::: PROVIDED DATA :::
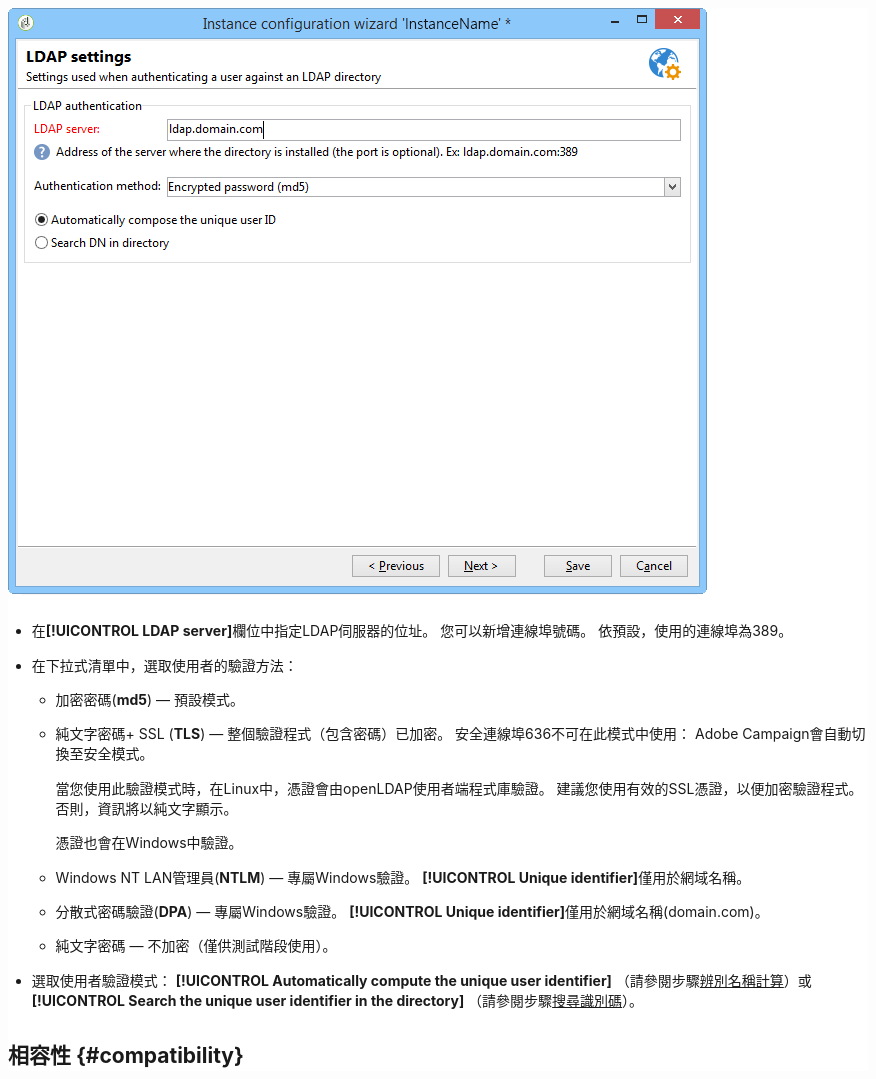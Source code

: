 ![](assets/s_ncs_install_deployment_wiz_ldap_01.png)

* 在&#x200B;**[!UICONTROL LDAP server]**&#x200B;欄位中指定LDAP伺服器的位址。 您可以新增連線埠號碼。 依預設，使用的連線埠為389。
* 在下拉式清單中，選取使用者的驗證方法：

   * 加密密碼(**md5**) — 預設模式。

   * 純文字密碼+ SSL (**TLS**) — 整個驗證程式（包含密碼）已加密。 安全連線埠636不可在此模式中使用： Adobe Campaign會自動切換至安全模式。

     當您使用此驗證模式時，在Linux中，憑證會由openLDAP使用者端程式庫驗證。 建議您使用有效的SSL憑證，以便加密驗證程式。 否則，資訊將以純文字顯示。

     憑證也會在Windows中驗證。

   * Windows NT LAN管理員(**NTLM**) — 專屬Windows驗證。 **[!UICONTROL Unique identifier]**&#x200B;僅用於網域名稱。

   * 分散式密碼驗證(**DPA**) — 專屬Windows驗證。 **[!UICONTROL Unique identifier]**&#x200B;僅用於網域名稱(domain.com)。

   * 純文字密碼 — 不加密（僅供測試階段使用）。

* 選取使用者驗證模式： **[!UICONTROL Automatically compute the unique user identifier]** （請參閱步驟[辨別名稱計算](#distinguished-name-calculation)）或&#x200B;**[!UICONTROL Search the unique user identifier in the directory]** （請參閱步驟[搜尋識別碼](#searching-for-identifiers)）。

## 相容性 {#compatibility}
:::
**EXERCISE:**
Copy every line of the records above that contains "純文字密碼".

**RESULT FOR THIS EXERCISE:**
   * 純文字密碼+ SSL (**TLS**) — 整個驗證程式（包含密碼）已加密。 安全連線埠636不可在此模式中使用： Adobe Campaign會自動切換至安全模式。
   * 純文字密碼 — 不加密（僅供測試階段使用）。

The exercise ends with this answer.